If you like your culture, sightseeing, beer and chocolate, Bruges is the place to go. And not only is it heartbreakingly beautiful, it’s the perfect size for day-trips.
As Bruges doesn’t have a major airport, you’re likely to start your day at Stationsplein, home to the bus and train stations, and the drop-off point for the P&O ferry from Hull to Zeebrugge.
The centre of Bruges is a fifteen minute walk from here – just cross the busy dual-carriageway and turn left until you see the medieval spires. Once you’re in the oval-shaped historical centre, you may not see another car until you return to the station.
First stop has to be the belfry, the 83-metre tall gothic bell-tower in the main square, Markt. Get here as close to opening time (9.30am) as you can to avoid queueing. For €8 you can climb the 366 lung-busting steps to the top for pretty special panoramic views.
After burning all that energy off, it’ll be time to take on some calories, and Bruges is heavy on cakeshops and tearooms. Try the flavoured croissants served with jars of chocolate spread at the cosy Le Pain Quotidien (21 Philipstockstraat; website), or if that’s full the cakes at Patisserie Van Mullem (56 Vlamingstraat; website) should fill you up for a couple of hours.
Probably the number one thing to do in town is to go on a cruise around the city’s canals. Boats leave constantly from the bridge on Wollestraat and a guided half-hour tour will set you back €7.
Back on dry land, don’t forget to take a selfie at Bruges’ most photogenic spot, Rozenhoedkaai, with the canal and the belfry behind you.
A cheesier way to see Bruges is to take a horse and carriage ride on the cobbled streets. If you fancy feeling like an extra from the BBC drama Ripper Street, carriages pick up at Markt and cost €39 for a half-hour ride, including a ten minute stop to feed the horse. Horse and carriage rides have recently been banned in New York’s Central Park and I’m not sure how long they’ll still be around for here, but as a one-off it’s a fun way to see Bruges – just don’t tell any animal rights activists if you decide to take a trip.
Wandering around without a map is a good way to get away from the crowds, and as you will be able to see the belfry from almost anywhere, you can’t get lost. When you’ve had your fill of the backstreets and canals, head back to Markt, one of the finest squares in Europe.
To see it from the second best vantage point (the first is obviously from the top of the belfry), have a beer at Duvelorium Grand Beer Café – the first floor bar above the Historium Brugge museum in the corner of Markt. This is the official bar of the Duvel Moortgat brewery, but sells other beers if you don’t like Duvel. The bar has a balcony with patio heaters so you can sit outside and watch the comings and goings in the square, and admire the wall-to-wall gothic architecture.
Bruges has a second city-centre square, the marginally less-impressive Burg, connected to Markt by the busy Briedelstraat. Here you will find the Basilica of the Holy Blood, a chapel containing a phial of blood said to be that of Christ. Whether it is or not, for €8 you’ll be able to judge for yourself.

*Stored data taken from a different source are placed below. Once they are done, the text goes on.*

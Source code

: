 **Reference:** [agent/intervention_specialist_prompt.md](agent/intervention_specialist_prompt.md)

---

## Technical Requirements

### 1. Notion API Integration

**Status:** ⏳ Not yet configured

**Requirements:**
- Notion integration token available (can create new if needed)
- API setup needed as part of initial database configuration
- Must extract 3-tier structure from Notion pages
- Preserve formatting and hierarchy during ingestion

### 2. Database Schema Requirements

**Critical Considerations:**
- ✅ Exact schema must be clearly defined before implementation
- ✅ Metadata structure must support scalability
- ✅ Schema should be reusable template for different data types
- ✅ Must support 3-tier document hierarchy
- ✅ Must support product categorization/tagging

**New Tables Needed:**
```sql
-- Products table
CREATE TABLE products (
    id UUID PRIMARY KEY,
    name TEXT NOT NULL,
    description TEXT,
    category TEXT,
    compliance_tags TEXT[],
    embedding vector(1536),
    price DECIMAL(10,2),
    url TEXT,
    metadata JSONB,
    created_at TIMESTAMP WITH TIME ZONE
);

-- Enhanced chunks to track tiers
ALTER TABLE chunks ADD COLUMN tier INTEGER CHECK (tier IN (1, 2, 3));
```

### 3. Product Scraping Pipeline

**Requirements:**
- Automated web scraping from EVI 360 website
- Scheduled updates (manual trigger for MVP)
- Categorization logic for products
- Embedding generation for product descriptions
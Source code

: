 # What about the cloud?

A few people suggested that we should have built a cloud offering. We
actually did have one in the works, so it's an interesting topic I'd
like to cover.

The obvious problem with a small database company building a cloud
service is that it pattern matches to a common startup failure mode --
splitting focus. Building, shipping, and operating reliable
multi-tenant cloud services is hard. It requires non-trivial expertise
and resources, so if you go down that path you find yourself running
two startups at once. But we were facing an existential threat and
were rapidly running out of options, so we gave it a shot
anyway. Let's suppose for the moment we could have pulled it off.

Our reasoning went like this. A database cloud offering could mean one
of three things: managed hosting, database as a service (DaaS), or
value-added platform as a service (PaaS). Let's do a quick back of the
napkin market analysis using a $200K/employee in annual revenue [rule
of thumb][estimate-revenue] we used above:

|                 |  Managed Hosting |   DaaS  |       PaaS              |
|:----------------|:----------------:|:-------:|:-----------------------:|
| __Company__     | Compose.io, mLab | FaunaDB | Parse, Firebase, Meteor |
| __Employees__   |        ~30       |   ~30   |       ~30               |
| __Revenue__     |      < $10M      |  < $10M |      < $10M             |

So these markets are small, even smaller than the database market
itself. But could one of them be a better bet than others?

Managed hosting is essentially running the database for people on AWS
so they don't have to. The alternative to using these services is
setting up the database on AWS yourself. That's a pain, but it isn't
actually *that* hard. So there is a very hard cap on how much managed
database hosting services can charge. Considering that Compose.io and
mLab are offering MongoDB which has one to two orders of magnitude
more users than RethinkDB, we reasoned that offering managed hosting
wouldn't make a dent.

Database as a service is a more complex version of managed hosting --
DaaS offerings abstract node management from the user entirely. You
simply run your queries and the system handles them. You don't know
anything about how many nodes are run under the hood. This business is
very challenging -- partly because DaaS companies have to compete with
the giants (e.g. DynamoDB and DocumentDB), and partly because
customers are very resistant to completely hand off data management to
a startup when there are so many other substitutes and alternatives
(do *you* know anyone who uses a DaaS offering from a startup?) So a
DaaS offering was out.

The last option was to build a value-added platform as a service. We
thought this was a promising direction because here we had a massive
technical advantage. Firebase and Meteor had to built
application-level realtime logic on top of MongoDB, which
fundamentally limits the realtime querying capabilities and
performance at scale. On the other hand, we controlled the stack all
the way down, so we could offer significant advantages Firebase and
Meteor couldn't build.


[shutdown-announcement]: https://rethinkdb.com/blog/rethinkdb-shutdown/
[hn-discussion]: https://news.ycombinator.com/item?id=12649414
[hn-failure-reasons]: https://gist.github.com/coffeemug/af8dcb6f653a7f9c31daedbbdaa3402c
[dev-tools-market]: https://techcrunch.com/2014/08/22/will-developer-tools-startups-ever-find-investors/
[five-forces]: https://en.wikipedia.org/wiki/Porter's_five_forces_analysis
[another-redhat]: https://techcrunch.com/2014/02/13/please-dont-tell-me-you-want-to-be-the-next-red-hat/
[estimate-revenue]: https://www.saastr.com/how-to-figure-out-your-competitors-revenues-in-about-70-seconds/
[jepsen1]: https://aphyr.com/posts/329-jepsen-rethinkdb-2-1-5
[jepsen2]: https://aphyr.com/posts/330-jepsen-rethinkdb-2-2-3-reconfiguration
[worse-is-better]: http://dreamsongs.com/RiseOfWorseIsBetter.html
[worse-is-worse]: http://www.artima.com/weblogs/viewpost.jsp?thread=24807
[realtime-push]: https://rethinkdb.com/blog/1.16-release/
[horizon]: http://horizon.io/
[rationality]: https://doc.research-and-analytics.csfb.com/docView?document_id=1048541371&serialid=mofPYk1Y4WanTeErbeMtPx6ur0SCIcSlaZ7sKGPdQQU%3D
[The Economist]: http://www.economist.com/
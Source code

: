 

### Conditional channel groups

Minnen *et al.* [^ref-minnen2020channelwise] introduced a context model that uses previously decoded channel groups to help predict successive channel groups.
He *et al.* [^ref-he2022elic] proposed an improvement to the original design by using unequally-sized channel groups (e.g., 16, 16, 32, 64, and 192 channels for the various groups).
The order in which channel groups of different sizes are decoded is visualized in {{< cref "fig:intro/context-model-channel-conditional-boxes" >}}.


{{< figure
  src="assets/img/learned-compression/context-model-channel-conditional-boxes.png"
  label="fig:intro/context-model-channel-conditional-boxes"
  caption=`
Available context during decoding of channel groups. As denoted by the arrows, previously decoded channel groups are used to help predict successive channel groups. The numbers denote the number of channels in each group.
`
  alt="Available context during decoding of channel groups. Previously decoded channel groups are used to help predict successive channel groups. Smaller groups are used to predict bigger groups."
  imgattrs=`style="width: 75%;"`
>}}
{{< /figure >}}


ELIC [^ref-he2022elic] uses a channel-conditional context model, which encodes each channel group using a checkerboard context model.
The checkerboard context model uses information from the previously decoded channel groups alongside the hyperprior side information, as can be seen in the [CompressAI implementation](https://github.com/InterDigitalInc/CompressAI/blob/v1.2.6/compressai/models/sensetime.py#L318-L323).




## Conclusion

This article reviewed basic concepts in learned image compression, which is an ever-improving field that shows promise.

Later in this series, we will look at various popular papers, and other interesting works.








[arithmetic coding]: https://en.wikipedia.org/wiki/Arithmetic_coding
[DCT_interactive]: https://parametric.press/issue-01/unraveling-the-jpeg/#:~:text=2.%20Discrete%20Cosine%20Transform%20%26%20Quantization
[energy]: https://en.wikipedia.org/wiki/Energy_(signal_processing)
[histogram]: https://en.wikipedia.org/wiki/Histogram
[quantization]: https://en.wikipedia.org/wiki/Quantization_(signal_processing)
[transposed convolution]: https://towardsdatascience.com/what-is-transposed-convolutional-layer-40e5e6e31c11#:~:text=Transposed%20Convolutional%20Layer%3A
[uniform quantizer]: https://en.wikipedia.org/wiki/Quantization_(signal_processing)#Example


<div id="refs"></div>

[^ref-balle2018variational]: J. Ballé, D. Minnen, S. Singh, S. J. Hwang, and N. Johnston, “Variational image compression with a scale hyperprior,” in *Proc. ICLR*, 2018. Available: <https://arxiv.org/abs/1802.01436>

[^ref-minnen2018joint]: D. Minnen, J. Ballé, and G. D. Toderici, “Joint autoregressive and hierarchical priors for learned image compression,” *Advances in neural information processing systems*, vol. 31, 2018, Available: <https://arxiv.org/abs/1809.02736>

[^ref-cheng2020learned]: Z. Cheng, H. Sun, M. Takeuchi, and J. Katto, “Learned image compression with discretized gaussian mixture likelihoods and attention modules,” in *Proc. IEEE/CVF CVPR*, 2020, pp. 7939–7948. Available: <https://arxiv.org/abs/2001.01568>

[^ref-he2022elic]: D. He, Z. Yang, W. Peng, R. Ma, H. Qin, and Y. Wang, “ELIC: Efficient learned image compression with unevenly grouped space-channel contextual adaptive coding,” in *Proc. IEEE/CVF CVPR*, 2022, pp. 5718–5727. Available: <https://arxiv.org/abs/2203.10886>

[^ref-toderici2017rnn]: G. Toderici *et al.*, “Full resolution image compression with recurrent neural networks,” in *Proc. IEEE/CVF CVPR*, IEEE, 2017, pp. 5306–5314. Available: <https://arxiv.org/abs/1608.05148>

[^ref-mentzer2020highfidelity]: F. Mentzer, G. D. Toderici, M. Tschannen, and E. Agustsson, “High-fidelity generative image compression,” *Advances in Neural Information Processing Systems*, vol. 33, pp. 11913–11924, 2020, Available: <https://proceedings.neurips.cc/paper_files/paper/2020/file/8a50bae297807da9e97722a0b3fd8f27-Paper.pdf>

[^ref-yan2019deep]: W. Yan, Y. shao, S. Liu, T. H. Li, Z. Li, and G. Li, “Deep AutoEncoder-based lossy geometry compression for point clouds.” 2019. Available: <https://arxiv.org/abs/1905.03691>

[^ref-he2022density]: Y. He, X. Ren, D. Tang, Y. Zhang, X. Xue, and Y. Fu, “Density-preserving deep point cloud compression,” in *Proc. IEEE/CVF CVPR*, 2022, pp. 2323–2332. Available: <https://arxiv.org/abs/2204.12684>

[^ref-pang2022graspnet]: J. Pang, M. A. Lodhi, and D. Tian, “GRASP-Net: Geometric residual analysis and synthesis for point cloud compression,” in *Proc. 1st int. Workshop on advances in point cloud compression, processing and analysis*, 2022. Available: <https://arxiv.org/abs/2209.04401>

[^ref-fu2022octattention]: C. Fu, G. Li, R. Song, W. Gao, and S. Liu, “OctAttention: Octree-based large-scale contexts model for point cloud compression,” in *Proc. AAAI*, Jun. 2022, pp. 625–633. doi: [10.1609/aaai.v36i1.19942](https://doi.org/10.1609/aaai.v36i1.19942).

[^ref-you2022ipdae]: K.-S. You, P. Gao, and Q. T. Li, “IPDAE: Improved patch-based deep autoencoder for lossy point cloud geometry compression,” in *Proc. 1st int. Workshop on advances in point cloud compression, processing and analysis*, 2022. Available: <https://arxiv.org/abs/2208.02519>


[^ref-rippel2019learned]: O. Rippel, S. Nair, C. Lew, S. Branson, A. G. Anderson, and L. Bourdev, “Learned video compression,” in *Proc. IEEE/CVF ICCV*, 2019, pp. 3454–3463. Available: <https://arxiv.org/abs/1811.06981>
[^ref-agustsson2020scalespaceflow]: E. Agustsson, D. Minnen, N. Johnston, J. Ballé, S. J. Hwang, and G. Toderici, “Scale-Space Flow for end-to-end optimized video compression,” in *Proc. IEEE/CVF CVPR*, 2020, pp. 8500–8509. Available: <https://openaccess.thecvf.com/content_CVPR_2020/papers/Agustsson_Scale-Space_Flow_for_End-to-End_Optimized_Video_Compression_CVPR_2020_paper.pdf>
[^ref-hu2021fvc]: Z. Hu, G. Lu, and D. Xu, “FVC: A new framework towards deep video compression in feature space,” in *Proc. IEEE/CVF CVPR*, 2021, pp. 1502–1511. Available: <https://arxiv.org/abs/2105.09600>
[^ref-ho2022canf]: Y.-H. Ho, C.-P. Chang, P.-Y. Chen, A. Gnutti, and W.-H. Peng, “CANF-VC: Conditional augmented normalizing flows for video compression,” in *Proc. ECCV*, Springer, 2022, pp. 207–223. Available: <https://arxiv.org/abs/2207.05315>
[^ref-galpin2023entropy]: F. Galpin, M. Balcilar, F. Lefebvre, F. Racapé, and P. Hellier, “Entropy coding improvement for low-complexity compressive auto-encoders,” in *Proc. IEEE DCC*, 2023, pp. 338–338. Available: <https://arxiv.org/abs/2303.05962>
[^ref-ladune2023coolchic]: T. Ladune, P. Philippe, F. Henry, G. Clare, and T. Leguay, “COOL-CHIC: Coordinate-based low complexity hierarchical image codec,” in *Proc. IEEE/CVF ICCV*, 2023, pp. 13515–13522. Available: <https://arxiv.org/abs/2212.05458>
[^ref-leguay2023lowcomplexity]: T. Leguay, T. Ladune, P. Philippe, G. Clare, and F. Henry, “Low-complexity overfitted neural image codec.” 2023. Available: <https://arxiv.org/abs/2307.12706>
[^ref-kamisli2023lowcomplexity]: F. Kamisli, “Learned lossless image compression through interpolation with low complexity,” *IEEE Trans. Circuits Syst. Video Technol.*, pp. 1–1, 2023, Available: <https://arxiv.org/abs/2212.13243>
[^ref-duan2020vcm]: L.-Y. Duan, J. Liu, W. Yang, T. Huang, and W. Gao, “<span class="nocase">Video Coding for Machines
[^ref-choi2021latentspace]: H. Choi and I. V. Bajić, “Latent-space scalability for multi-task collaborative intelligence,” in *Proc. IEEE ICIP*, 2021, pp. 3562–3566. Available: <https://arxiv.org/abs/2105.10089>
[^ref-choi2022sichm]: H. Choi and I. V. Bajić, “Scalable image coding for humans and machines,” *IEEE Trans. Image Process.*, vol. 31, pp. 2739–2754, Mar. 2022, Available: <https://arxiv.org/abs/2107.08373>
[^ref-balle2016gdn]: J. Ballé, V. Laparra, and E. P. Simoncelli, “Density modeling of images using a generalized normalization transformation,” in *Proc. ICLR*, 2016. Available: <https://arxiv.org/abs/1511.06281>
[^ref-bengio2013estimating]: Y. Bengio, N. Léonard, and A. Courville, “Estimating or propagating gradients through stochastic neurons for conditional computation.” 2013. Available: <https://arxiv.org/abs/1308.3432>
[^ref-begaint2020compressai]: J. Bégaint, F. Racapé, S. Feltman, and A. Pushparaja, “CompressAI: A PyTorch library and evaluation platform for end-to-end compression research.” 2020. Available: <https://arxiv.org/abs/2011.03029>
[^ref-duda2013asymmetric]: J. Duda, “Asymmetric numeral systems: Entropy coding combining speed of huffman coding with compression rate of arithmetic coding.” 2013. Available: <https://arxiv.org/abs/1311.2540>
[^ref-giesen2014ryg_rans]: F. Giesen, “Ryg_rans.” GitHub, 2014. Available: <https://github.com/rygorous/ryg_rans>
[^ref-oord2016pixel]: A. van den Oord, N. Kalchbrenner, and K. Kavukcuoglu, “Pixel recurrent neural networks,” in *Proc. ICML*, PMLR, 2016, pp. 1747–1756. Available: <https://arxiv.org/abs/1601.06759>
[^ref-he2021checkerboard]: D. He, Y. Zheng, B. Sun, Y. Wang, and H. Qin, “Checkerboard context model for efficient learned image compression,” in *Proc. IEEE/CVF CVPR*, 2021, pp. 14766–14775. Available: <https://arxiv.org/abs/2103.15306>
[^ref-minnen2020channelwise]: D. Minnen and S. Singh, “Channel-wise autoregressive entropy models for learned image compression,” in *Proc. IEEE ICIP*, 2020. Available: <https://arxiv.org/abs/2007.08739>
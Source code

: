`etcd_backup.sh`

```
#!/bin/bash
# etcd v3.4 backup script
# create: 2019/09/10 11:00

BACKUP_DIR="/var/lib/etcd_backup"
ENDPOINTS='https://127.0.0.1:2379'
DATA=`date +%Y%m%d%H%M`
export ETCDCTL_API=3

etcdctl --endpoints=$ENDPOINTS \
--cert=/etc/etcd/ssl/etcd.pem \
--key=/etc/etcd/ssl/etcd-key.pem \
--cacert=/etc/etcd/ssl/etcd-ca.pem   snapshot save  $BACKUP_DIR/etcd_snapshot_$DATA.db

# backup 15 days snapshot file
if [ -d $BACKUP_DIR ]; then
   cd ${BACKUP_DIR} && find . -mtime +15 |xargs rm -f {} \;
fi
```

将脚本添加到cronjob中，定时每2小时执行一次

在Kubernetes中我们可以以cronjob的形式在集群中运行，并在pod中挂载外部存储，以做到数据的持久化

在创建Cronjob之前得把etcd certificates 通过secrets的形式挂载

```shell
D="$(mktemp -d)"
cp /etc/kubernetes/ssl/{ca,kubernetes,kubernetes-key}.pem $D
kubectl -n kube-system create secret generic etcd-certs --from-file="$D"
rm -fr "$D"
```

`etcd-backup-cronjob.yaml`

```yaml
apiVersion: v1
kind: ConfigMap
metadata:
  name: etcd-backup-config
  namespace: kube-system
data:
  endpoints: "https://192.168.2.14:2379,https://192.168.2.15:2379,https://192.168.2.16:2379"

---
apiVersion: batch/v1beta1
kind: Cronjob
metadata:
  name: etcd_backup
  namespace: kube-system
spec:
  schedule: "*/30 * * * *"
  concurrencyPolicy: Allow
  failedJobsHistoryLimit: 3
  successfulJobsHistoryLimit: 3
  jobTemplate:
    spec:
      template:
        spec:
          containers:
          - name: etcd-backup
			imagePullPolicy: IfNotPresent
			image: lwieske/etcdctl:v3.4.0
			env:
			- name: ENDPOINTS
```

So far, you’ll have had plenty of culture, sightseeing and beer, but what about all that chocolate I promised you? It’s time to head to The Old Chocolate House (1c Mariastraat; website).
Upstairs, the café serves the best hot chocolate I’ve had in a long time. You get a huge mug of hot milk, a whisk and a bowl full of chocolates and marshmallows so you can make your own drink. I think I was the only person to realise that the bowl of chocolates was actually made of chocolate itself, so I ate half of it and dumped the other half in the mug of milk, much to the horror of my wife.
Rather cunningly, you must pay for your drinks downstairs in the chocolate shop where it is a bit of a challenge not to buy a box or two of individual chocolates. The box we bought was far better and much cheaper than boxes we also bought from the two established Belgian chocolatiers Godiva and Leonidas.
There’s not long to go now until you’ll need to return to the station, but there’s definitely time for one last beer. ‘t Brugs Beertje (Kemelstraat 5, website) only opens at 4pm and is on the way back to Stationsplein – it’s also one of the homeliest bars you will ever visit, and you might not want to leave. It has a handful of beers on draught and hundreds more by the bottle. If it’s cold and wet outside, there’s no better place to enjoy a warming Belgian beer.
You can get back to the station in fifteen minutes from here if you’re quick, but give yourself a bit longer and stop off at Chez Vincent (Sint-Salvatorskerkhof 1; website) on the way for a cone of Belgian fries (with or without mayonnaise) to put the finishing touches on the perfect day out.